Work out how many lines in the material beneath contain "тестов". Give only that number.

[Records for the exercise Boundary: Start]

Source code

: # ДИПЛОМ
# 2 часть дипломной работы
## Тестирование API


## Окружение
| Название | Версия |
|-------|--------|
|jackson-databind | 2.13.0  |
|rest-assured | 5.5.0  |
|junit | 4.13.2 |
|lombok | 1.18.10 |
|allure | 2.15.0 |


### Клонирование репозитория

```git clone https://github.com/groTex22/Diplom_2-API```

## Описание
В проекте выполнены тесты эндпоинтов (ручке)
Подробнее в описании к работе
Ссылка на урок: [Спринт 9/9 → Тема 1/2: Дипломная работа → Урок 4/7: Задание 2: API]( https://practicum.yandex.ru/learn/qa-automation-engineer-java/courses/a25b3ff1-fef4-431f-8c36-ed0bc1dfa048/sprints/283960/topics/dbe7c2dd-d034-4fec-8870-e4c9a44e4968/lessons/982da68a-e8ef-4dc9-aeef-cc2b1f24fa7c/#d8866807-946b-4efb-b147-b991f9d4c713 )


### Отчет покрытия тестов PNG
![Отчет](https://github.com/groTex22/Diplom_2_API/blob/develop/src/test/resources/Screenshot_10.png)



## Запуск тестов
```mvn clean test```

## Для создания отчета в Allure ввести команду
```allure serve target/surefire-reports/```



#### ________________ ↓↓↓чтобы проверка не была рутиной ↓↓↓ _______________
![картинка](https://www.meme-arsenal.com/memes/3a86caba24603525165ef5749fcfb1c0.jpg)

[Records for the exercise Boundary: End]

» **Written answer**:
2